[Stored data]
---

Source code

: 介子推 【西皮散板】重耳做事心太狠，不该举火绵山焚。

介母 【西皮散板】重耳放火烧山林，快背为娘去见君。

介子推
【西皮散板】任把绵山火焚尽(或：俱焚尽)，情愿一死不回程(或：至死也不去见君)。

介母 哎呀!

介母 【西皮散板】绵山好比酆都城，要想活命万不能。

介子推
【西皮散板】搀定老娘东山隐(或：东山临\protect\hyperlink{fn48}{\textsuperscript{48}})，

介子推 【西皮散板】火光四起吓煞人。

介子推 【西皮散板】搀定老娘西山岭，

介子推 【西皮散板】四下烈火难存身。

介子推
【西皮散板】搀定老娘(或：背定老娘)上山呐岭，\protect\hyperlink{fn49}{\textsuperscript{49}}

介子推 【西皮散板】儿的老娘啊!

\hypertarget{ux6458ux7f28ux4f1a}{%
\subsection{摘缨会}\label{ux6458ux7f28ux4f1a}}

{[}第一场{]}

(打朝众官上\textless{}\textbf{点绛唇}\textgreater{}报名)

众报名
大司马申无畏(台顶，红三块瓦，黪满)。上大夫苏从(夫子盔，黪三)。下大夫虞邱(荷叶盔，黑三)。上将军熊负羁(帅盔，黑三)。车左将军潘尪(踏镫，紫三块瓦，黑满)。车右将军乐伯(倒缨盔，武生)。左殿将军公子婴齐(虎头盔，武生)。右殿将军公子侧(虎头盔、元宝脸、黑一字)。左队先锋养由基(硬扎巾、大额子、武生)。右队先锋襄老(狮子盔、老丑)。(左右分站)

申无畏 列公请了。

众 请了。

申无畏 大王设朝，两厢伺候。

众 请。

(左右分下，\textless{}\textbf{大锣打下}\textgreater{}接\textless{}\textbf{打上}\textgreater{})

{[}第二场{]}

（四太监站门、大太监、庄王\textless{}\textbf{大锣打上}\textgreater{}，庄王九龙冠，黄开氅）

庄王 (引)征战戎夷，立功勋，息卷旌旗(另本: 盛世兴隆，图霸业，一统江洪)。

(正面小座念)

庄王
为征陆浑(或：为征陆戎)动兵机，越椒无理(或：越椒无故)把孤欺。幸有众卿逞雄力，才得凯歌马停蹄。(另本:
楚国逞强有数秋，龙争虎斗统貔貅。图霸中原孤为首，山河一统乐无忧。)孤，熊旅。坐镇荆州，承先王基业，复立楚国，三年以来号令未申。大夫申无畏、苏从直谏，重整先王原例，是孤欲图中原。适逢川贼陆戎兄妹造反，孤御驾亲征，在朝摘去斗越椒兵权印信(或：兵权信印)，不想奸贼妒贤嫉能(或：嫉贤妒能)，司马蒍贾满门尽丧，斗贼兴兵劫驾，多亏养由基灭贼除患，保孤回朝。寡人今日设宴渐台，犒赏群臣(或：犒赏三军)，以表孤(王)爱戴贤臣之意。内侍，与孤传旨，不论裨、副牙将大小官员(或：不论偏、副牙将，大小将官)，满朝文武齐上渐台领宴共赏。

---

Please give an exact copy of every entry.

EXERCISE SOLUTION =>
Source code

: 介子推 【西皮散板】重耳做事心太狠，不该举火绵山焚。

介母 【西皮散板】重耳放火烧山林，快背为娘去见君。

介子推
【西皮散板】任把绵山火焚尽(或：俱焚尽)，情愿一死不回程(或：至死也不去见君)。

介母 哎呀!

介母 【西皮散板】绵山好比酆都城，要想活命万不能。

介子推
【西皮散板】搀定老娘东山隐(或：东山临\protect\hyperlink{fn48}{\textsuperscript{48}})，

介子推 【西皮散板】火光四起吓煞人。

介子推 【西皮散板】搀定老娘西山岭，

介子推 【西皮散板】四下烈火难存身。

介子推
【西皮散板】搀定老娘(或：背定老娘)上山呐岭，\protect\hyperlink{fn49}{\textsuperscript{49}}

介子推 【西皮散板】儿的老娘啊!

\hypertarget{ux6458ux7f28ux4f1a}{%
\subsection{摘缨会}\label{ux6458ux7f28ux4f1a}}

{[}第一场{]}

(打朝众官上\textless{}\textbf{点绛唇}\textgreater{}报名)

众报名
大司马申无畏(台顶，红三块瓦，黪满)。上大夫苏从(夫子盔，黪三)。下大夫虞邱(荷叶盔，黑三)。上将军熊负羁(帅盔，黑三)。车左将军潘尪(踏镫，紫三块瓦，黑满)。车右将军乐伯(倒缨盔，武生)。左殿将军公子婴齐(虎头盔，武生)。右殿将军公子侧(虎头盔、元宝脸、黑一字)。左队先锋养由基(硬扎巾、大额子、武生)。右队先锋襄老(狮子盔、老丑)。(左右分站)

申无畏 列公请了。

众 请了。

申无畏 大王设朝，两厢伺候。

众 请。

(左右分下，\textless{}\textbf{大锣打下}\textgreater{}接\textless{}\textbf{打上}\textgreater{})

{[}第二场{]}

（四太监站门、大太监、庄王\textless{}\textbf{大锣打上}\textgreater{}，庄王九龙冠，黄开氅）

庄王 (引)征战戎夷，立功勋，息卷旌旗(另本: 盛世兴隆，图霸业，一统江洪)。

(正面小座念)

庄王
为征陆浑(或：为征陆戎)动兵机，越椒无理(或：越椒无故)把孤欺。幸有众卿逞雄力，才得凯歌马停蹄。(另本:
楚国逞强有数秋，龙争虎斗统貔貅。图霸中原孤为首，山河一统乐无忧。)孤，熊旅。坐镇荆州，承先王基业，复立楚国，三年以来号令未申。大夫申无畏、苏从直谏，重整先王原例，是孤欲图中原。适逢川贼陆戎兄妹造反，孤御驾亲征，在朝摘去斗越椒兵权印信(或：兵权信印)，不想奸贼妒贤嫉能(或：嫉贤妒能)，司马蒍贾满门尽丧，斗贼兴兵劫驾，多亏养由基灭贼除患，保孤回朝。寡人今日设宴渐台，犒赏群臣(或：犒赏三军)，以表孤(王)爱戴贤臣之意。内侍，与孤传旨，不论裨、副牙将大小官员(或：不论偏、副牙将，大小将官)，满朝文武齐上渐台领宴共赏。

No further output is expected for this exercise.